Background
Rambaut was born in County Waterford, Ireland, the fifth son of Review Edmund Francis Rambaut, vicar of Christ Church, Blackrock, County Dublin and Madeline Marland.
Rambaut was born in County Waterford, Ireland, the fifth son of Review Edmund Francis Rambaut, vicar of Christ Church, Blackrock, County Dublin and Madeline Marland.
He was educated at Rathmines School, Dublin, Armagh and Trinity College, Dublin, where he obtained first place in his final medical examination.
He was also a hurdler and a cricketer. He was the hero of the Lansdowne Road crowd in February 1887, when Ireland beat England at rugby for the first time. He converted two tries, both of which he was instrumental in obtaining, which constituted the only scores of the match.
In order to study the pathology of the nervous system he then studied at Wakefield Mental Hospital and at Vienna University.

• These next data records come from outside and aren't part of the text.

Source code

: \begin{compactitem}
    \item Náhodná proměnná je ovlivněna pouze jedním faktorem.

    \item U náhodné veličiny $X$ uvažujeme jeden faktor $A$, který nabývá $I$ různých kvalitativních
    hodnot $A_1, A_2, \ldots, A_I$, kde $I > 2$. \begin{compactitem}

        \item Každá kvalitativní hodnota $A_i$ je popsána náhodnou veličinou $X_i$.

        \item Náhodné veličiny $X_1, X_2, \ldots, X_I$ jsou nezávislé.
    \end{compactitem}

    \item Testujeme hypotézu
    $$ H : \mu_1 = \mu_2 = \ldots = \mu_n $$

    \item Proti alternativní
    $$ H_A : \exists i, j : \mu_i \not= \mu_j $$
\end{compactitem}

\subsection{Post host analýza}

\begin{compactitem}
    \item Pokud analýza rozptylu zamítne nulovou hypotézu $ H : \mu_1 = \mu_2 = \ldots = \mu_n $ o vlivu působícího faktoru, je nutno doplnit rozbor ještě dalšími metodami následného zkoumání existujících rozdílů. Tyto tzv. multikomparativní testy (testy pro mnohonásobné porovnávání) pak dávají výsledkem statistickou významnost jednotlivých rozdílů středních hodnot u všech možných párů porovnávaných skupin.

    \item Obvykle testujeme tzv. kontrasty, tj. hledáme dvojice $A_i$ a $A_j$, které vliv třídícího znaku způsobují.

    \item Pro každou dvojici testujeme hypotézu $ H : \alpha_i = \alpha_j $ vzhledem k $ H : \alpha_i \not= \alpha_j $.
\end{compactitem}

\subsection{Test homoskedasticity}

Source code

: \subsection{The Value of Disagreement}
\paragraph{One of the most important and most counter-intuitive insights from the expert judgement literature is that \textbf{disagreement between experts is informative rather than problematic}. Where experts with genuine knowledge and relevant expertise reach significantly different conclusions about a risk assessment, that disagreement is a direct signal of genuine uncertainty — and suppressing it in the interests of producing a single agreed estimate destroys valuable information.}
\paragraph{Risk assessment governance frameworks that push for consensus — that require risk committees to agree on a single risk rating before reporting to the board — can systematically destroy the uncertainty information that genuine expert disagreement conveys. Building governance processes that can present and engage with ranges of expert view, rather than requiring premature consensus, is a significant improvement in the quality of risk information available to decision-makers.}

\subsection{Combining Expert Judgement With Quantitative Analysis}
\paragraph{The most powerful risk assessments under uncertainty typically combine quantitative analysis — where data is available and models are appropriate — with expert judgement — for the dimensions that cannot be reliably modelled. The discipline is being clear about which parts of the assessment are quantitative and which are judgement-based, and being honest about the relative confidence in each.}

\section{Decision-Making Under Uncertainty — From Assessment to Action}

On his return to Ireland he became assistant medical officer and pathologist at the Richmond District Lunatic Asylum, Grangegorman, Dublin. In 1913 he was appointed Medical Superintendent of Street Andrew"s Hospital, Northampton, then the largest private mental hospital in England, where he remained until his death in 1937.
He was also President of the Royal Medico-psychological Association in 1934, which later became the Royal College of Psychiatrists. He was a brother of the astronomer Arthur Alcock Rambaut.